Article 17 now specifically provides for the 'right to erasure', previously termed the 'right to be forgotten', which would require the data controller to take all reasonable steps to have individuals' data erased, including by third parties 'without delay', for the personal data that the controller has made public 'without legal justification'.
Under Article 17, data subjects are granted the right to 'obtain from the controller the erasure of personal data relating to them [
] and from third parties the erasure of any links to, or copy or replication of that data', where the data are no longer necessary in relation to the purposes for which they were collected, that individual withdraws consent or objects to the processing of his/her personal data, or where the processing of such data contravenes other parts of the Regulation.
Previously, a large part of the debate on the 'right to be forgotten' has focused on the feasibility of implementing and enforcing the right given the surrounding issues of cloud computing and Big Data. Prior to the amendments, a data controller who made any personal data public was obliged to inform third parties which were processing such data that an individual had requested them to erase any links to, or copies of that data, and to take all reasonable steps, including technical measures, to have the data erased. The controller was also considered responsible for any third party publication of personal data authorised by the data controller.

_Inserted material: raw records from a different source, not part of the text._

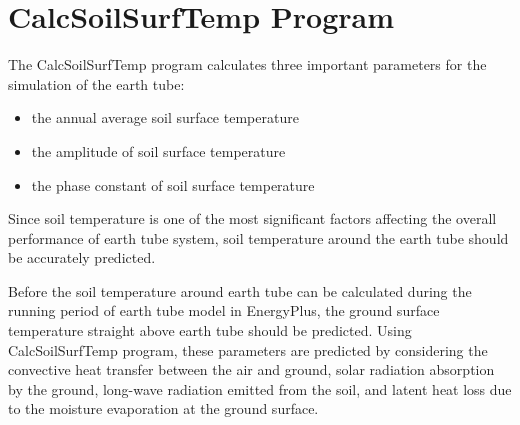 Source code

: \chapter{CalcSoilSurfTemp Program}\label{calcsoilsurftemp-program}

The CalcSoilSurfTemp program calculates three important parameters for the simulation of the earth tube:

\begin{itemize}
\item
  the annual average soil surface temperature
\item
  the amplitude of soil surface temperature
\item
  the phase constant of soil surface temperature
\end{itemize}

Since soil temperature is one of the most significant factors affecting the overall performance of earth tube system, soil temperature around the earth tube should be accurately predicted.

Before the soil temperature around earth tube can be calculated during the running period of earth tube model in EnergyPlus, the ground surface temperature straight above earth tube should be predicted. Using CalcSoilSurfTemp program, these parameters are predicted by considering the convective heat transfer between the air and ground, solar radiation absorption by the ground, long-wave radiation emitted from the soil, and latent heat loss due to the moisture evaporation at the ground surface.
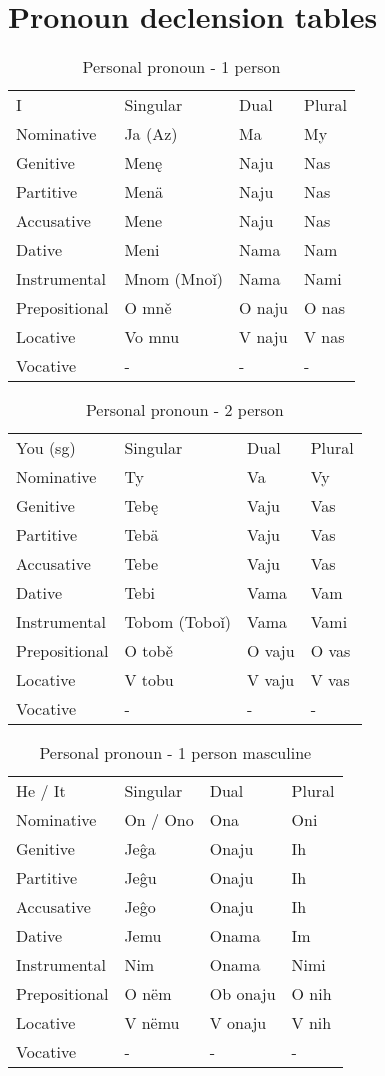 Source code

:\section{Pronoun declension tables}

\begin{table}[!htb]
	\caption{Personal pronoun - 1 person}
	\begin{tabular}{llll}
		I & Singular & Dual & Plural \\
		Nominative & Ja (Az) & Ma & My \\
		Genitive & Menę & Naju & Nas \\
		Partitive & Menä & Naju & Nas \\
		Accusative & Mene & Naju & Nas \\
		Dative & Meni & Nama & Nam \\
		Instrumental & Mnom (Mnoǐ) & Nama & Nami \\
		Prepositional & O mně & O naju & O nas \\
		Locative & Vo mnu & V naju & V nas \\
		Vocative & - & - & -
	\end{tabular}
\end{table}

\begin{table}[!htb]
	\caption{Personal pronoun - 2 person}
	\begin{tabular}{llll}
		You (sg) & Singular & Dual & Plural \\
		Nominative & Ty & Va & Vy \\
		Genitive & Tebę & Vaju & Vas \\
		Partitive & Tebä & Vaju & Vas \\
		Accusative & Tebe & Vaju & Vas \\
		Dative & Tebi & Vama & Vam \\
		Instrumental & Tobom (Toboǐ) & Vama & Vami \\
		Prepositional & O tobě & O vaju & O vas \\
		Locative & V tobu & V vaju & V vas \\
		Vocative & - & - & -
	\end{tabular}
\end{table}

\begin{table}[!htb]
	\caption{Personal pronoun - 1 person masculine}
	\begin{tabular}{llll}
		He / It & Singular & Dual & Plural \\
		Nominative & On / Ono & Ona & Oni \\
		Genitive & Jeĝa & Onaju & Ih \\
		Partitive & Jeĝu & Onaju & Ih \\
		Accusative & Jeĝo & Onaju & Ih \\
		Dative & Jemu & Onama & Im \\
		Instrumental & Nim & Onama & Nimi \\
		Prepositional & O nëm & Ob onaju & O nih \\
		Locative & V nëmu & V onaju & V nih \\
		Vocative & - & - & -
	\end{tabular}
\end{table}

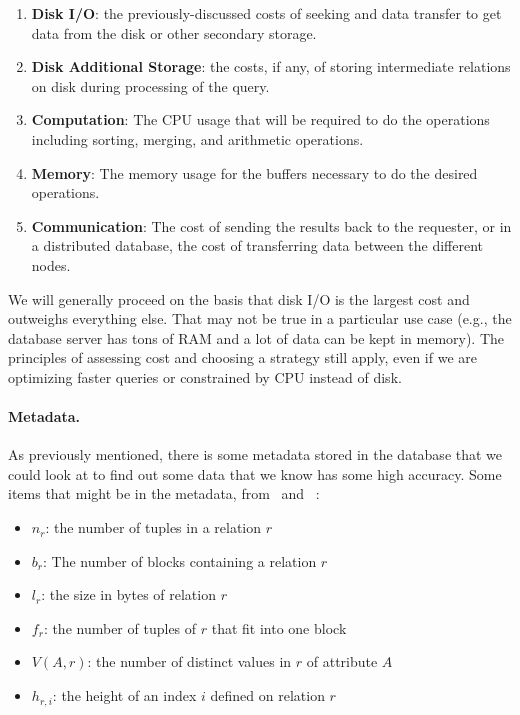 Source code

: \documentclass[a4paper]{report}
\begin{document}
\begin{enumerate}
	\item \textbf{Disk I/O}: the previously-discussed costs of seeking and data transfer to get data from the disk or other secondary storage.
	\item \textbf{Disk Additional Storage}: the costs, if any, of storing intermediate relations on disk during processing of the query.
	\item \textbf{Computation}: The CPU usage that will be required to do the operations including sorting, merging, and arithmetic operations.
	\item \textbf{Memory}: The memory usage for the buffers necessary to do the desired operations.
	\item \textbf{Communication}: The cost of sending the results back to the requester, or in  a distributed database, the cost of transferring data between the different nodes.
\end{enumerate}

We will generally proceed on the basis that disk I/O is the largest cost and outweighs everything else. That may not be true in a particular use case (e.g., the database server has tons of RAM and a lot of data can be kept in memory). The principles of assessing cost and choosing a strategy still apply, even if we are optimizing faster queries or constrained by CPU instead of disk.

\paragraph{Metadata.} As previously mentioned, there is some metadata stored in the database that we could look at to find out some data that we know has some high accuracy. Some items that might be in the metadata, from~\cite{dsc} and ~\cite{fds}:

\begin{itemize}
	\item $n_{r}$: the number of tuples in a relation $r$ 
	\item $b_{r}$: The number of blocks containing a relation $r$ 
	\item $l_{r}$: the size in bytes of relation $r$
	\item $f_{r}$: the number of tuples of $r$ that fit into one block
	\item $V(A, r)$: the number of distinct values in $r$ of attribute $A$
	\item $h_{r, i}$: the height of an index $i$ defined on relation $r$
\end{itemize}
\end{document}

Peter Fleischer, Google's Global Privacy Counsel, declined to comment on the changes and adoption of Article 17. However, Fleischer referred to his statement posted in Google's 'Thoughts on the Right to be Forgotten', on 16 February 2012, which stated: "Ultimately, responsibility for deleting content published online should lie with the person or entity who published it. Host providers store this information on behalf of the content provider and so have no original right to delete the data. Similarly, search engines index any publicly available information to make it searchable. They too have no direct relationship with the original content. We're supportive of the principles behind the right to be forgotten - and believe that it's possible to implement this concept in a way that not only enhances privacy online, but also fosters free expression for all."
The National Court of Spain also previously referred the question of the right to be forgotten to the Court of Justice of the European Union (CJEU) as reported by DataGuidance. Rafael García del Poyo, Partner at Osborne Clarke, said: "'Full' right to be forgotten must recognise that the real power of the use of personal data comes essentially from the metadata created by the companies by generating huge databases indexable, searchable and very valuable of the data produced by users.''
ENISA experts have expressed concerns about the technical hurdles to enforcement of the right, as it is remains difficult in an open system to restrict the re-publication of data where sharing is primary. ENISA has also noted that cases may arise where there are conflicting wishes on whether a piece of information should be deleted, for instance when two people appear in a photograph and one wants it deleted.